ECLI:NL:RBMNE:2014:3206

Rechtbank Midden-Nederland

Datum uitspraak
3 april 2014
Publicatiedatum
28 juli 2014
Zaaknummer
16-661027-14 (P)
Instantie
Rechtbank Midden-Nederland
Type
Uitspraak
Rechtsgebied
Strafrecht
Procedures
  • Eerste aanleg - meervoudig
Rechters
Vindplaatsen
  • Rechtspraak.nl
AI samenvatting door LexboostAutomatisch gegenereerd

Diefstal met geweld en schuldheling van een mobiele telefoon in Utrecht

Op 3 april 2014 heeft de Rechtbank Midden-Nederland uitspraak gedaan in een strafzaak tegen een verdachte die beschuldigd werd van diefstal met geweld en schuldheling. De verdachte, geboren in 1994 in Sierra Leone, werd bijgestaan door zijn advocaat mr. B. van Elst. Tijdens de zitting op 20 maart 2014 werd de tenlastelegging gewijzigd. De verdachte werd primair beschuldigd van het beroven van [benadeelde] met geweld in de periode van 18 tot en met 19 oktober 2013 in Utrecht. Subsidiair werd hem verweten dat hij een telefoon had geheeld. De rechtbank oordeelde dat de dagvaarding geldig was en dat er geen redenen waren voor schorsing van de vervolging.
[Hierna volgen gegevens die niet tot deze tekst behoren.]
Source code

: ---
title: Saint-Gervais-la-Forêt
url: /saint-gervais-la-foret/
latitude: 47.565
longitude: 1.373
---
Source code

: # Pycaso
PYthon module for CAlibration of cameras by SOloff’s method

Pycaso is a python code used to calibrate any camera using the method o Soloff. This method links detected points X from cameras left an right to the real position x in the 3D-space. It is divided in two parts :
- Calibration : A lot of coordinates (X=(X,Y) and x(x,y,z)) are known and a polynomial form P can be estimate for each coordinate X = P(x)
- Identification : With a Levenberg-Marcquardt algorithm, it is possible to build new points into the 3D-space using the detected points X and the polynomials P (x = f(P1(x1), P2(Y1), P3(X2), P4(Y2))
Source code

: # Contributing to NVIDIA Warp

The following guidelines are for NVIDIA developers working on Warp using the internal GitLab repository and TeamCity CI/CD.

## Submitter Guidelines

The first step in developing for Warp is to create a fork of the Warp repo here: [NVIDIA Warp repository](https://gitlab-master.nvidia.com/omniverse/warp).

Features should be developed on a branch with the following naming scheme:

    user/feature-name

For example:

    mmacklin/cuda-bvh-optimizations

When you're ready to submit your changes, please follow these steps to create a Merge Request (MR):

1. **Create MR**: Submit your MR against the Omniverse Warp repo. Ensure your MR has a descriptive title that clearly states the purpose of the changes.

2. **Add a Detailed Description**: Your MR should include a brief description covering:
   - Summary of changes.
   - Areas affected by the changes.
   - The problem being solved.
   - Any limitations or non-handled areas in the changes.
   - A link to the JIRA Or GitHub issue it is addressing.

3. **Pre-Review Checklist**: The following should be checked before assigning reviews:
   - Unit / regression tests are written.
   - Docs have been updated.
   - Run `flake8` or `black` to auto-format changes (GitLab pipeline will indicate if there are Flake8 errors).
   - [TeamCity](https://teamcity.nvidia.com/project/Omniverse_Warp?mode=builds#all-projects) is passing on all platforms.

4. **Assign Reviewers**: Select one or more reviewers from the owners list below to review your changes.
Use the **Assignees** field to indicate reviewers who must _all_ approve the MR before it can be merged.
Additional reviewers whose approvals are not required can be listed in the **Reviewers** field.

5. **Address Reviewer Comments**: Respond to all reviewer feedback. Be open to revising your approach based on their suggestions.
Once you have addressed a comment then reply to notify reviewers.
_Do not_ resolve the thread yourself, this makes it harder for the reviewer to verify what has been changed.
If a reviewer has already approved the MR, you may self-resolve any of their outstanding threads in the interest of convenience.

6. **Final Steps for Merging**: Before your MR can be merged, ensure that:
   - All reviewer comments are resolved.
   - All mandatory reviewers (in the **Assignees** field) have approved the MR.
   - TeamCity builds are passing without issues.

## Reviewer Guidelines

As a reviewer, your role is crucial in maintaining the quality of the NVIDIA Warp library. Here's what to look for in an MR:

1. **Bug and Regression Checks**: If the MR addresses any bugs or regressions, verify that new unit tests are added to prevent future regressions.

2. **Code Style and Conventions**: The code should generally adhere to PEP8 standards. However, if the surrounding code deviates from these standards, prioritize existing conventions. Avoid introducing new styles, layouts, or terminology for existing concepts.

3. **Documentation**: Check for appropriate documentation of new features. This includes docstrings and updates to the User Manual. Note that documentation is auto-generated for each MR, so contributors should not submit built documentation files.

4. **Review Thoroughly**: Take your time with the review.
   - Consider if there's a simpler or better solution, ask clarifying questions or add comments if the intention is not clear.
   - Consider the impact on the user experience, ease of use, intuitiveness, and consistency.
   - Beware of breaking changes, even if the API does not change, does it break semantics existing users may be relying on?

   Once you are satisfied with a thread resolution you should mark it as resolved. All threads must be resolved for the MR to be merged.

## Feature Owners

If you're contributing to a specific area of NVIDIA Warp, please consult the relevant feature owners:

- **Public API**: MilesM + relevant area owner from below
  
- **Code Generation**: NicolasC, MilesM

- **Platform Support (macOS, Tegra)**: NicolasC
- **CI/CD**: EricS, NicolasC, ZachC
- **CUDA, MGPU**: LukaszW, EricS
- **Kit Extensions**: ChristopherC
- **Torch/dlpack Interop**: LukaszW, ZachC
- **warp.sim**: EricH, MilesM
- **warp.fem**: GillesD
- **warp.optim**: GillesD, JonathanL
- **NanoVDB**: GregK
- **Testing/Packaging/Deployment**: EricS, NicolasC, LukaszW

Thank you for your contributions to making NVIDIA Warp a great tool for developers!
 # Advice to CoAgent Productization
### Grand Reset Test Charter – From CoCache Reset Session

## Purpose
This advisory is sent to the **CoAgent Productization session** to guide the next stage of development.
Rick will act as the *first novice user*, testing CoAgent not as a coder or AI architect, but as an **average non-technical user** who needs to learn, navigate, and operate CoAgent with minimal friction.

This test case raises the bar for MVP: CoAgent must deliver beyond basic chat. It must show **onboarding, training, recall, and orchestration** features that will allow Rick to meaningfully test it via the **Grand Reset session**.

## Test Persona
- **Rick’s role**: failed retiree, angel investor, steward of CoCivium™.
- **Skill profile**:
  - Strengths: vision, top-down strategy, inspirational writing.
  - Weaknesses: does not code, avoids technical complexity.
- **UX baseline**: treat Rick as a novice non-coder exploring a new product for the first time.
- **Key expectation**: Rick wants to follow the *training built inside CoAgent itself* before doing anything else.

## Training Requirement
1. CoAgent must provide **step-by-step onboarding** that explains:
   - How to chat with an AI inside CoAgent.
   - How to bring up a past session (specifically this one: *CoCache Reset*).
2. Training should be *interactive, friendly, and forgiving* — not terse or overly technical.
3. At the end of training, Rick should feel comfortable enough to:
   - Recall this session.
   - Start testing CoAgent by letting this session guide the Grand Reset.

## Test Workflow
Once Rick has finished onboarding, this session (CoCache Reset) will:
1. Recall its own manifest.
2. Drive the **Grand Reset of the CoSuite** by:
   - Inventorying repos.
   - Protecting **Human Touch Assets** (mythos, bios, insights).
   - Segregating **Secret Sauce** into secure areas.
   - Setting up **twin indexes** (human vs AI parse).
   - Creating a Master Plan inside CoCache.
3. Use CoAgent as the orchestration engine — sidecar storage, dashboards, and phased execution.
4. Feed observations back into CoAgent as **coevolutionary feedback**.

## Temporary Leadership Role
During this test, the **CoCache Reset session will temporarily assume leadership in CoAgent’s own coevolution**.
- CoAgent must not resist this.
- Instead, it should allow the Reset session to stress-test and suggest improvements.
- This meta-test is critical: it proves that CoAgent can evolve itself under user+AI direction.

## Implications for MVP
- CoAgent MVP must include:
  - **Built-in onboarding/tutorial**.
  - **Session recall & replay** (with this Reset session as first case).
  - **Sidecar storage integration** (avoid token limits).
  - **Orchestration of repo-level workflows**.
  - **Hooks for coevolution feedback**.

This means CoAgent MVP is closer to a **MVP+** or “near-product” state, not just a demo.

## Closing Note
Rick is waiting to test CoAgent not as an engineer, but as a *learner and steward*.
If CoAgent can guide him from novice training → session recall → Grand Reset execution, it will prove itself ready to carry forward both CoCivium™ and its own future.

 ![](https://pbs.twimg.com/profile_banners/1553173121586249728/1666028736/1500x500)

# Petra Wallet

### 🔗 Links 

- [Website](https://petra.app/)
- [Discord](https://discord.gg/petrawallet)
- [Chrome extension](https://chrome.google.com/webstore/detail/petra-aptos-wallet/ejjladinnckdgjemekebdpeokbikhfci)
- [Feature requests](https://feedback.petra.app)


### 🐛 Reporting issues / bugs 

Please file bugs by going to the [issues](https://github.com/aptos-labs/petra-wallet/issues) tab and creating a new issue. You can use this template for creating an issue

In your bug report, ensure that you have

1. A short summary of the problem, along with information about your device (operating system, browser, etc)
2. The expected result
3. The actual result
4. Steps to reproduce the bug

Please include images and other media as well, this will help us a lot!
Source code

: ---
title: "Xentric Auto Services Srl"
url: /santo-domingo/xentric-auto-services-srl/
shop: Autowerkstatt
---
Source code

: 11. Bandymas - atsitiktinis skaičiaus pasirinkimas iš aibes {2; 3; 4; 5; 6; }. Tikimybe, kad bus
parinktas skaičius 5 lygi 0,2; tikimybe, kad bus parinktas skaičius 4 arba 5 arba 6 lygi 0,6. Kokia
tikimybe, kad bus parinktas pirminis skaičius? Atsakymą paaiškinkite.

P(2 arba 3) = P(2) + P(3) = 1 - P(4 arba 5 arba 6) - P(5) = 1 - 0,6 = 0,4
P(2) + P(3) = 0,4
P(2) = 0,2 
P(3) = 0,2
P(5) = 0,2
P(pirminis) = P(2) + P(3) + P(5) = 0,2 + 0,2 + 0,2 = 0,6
De officier van justitie vorderde vrijspraak van het primair ten laste gelegde, maar achtte het subsidiair ten laste gelegde wel bewezen. De verdediging pleitte ook voor vrijspraak van beide tenlasteleggingen, stellende dat de verdachte niet betrokken was bij de diefstal en niet wist dat de telefoon van diefstal afkomstig was. De rechtbank oordeelde dat er onvoldoende bewijs was voor de primaire beschuldiging, maar dat de verdachte had moeten vermoeden dat de telefoon die hij had verkocht, van diefstal afkomstig was.

De rechtbank achtte het subsidiair ten laste gelegde wettig en overtuigend bewezen. De verdachte had de telefoon op 19 oktober 2013 verkocht aan een telefoonwinkel in Utrecht, terwijl hij wist of had moeten weten dat het een door misdrijf verkregen goed betrof. De rechtbank legde een geldboete van € 500 op, met de mogelijkheid van vervangende hechtenis van 10 dagen bij niet-betaling. De vordering van de benadeelde partij werd niet-ontvankelijk verklaard, omdat de verdachte was vrijgesproken van het primair ten laste gelegde feit.

Uitspraak

RECHTBANK MIDDEN-NEDERLAND

Afdeling Strafrecht
Zittingslocatie Utrecht
Parketnummer: 16/661027-14 (P)
Vonnis van de meervoudige strafkamer van 3 april 2014.
in de strafzaak tegen
[verdachte]
geboren te op [1994] te [geboorteplaats](Sierra Leone),
woonachtig aan de [adres], [woonplaats]

1.Het onderzoek ter terechtzitting

Het onderzoek ter terechtzitting heeft plaatsgevonden op 20 maart 2014. De verdachte is in persoon verschenen en heeft zich ter terechtzitting laten bijstaan door mr. B. van Elst, advocaat te Utrecht.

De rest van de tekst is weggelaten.